東京商工会議所は、事業承継のさまざまな課題に対応した具体的な対策を国や東京都へ要望するために「中小企業の円滑な事業承継の実現に向けた意見」をとりまとめ、2020年8月19日に公表した。
主な要望事項として以下の5項目が挙げられている。
(1)事業承継の早期着手の実現
事業承継の早期対策の重要性に対する「気づき」を促す取り組みの促進として、国における株式評価算定の補助制度の創設や現経営者の年齢だけではなく、後継者の年齢を考慮した事業承継の実現などが挙げられている。
(2)抜本拡充された事業承継税制の利用促進(親族内承継)
事業承継税制の認知度向上に加え、贈与税・相続税の納税が猶予される「特例承継計画」の提出期限の延長、事業承継税制の期限延長といった制度の改善などが求められている。

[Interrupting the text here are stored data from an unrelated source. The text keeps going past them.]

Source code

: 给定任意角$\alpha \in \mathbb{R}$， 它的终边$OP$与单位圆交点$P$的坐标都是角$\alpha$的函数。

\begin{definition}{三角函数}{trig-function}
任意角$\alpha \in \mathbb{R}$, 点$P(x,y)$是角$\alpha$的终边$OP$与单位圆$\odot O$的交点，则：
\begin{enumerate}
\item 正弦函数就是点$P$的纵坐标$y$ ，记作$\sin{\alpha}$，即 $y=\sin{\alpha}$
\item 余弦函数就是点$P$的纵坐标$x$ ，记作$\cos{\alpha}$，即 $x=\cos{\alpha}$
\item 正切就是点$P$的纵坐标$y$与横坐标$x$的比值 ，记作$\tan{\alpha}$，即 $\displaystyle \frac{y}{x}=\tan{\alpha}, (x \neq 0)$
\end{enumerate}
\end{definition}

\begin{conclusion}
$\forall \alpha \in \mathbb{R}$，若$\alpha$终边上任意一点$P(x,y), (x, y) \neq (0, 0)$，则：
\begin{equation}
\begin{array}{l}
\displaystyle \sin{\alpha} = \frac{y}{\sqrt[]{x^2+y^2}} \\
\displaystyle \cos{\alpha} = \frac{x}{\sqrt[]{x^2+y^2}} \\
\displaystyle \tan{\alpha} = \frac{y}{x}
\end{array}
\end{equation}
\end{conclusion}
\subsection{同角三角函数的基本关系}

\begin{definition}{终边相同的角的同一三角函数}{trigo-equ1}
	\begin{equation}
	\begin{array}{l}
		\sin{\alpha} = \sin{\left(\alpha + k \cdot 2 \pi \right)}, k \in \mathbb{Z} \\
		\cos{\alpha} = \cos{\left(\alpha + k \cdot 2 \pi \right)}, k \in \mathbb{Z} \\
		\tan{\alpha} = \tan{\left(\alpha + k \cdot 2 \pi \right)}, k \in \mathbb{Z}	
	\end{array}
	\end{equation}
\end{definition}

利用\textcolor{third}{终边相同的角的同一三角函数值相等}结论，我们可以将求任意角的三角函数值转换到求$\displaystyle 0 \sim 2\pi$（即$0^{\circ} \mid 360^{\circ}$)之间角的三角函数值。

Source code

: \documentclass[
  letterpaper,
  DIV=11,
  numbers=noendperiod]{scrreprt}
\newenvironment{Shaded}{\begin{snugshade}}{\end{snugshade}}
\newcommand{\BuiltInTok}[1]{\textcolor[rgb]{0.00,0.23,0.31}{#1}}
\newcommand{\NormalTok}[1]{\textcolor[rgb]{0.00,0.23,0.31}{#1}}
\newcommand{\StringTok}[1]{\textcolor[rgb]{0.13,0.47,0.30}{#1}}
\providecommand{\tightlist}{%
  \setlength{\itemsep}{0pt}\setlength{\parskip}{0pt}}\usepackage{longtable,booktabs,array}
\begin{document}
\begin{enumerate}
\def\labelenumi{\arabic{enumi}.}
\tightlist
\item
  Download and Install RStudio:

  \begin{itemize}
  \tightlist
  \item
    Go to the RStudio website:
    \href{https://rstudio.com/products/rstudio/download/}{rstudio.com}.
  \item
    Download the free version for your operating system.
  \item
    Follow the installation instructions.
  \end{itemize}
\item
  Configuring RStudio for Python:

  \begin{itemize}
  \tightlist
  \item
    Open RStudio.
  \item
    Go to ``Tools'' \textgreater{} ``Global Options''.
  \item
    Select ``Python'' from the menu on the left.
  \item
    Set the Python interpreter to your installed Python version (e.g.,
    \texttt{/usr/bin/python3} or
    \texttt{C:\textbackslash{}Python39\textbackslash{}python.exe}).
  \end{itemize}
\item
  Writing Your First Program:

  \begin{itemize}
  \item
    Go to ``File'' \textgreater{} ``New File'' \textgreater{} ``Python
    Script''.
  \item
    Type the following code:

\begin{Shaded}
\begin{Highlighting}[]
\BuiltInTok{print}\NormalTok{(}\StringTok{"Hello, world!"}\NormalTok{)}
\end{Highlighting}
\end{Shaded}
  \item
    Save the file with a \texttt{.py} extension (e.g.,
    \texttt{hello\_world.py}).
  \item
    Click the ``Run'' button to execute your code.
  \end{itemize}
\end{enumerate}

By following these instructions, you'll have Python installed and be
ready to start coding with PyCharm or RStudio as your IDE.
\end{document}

承継の際に前経営者と後継者から二重で債務保証を求めることを原則として禁じるなど、「事業承継時に焦点を当てた『経営者保証に関するガイドライン』の特則」は経営者保証の引継ぎ問題を解決する一助になりえることから、中小企業のみならず、支援機関、金融機関など広く周知を図るよう求めているほか、本特則についての継続的な運用状況のモニタリング調査の実施なども要望している。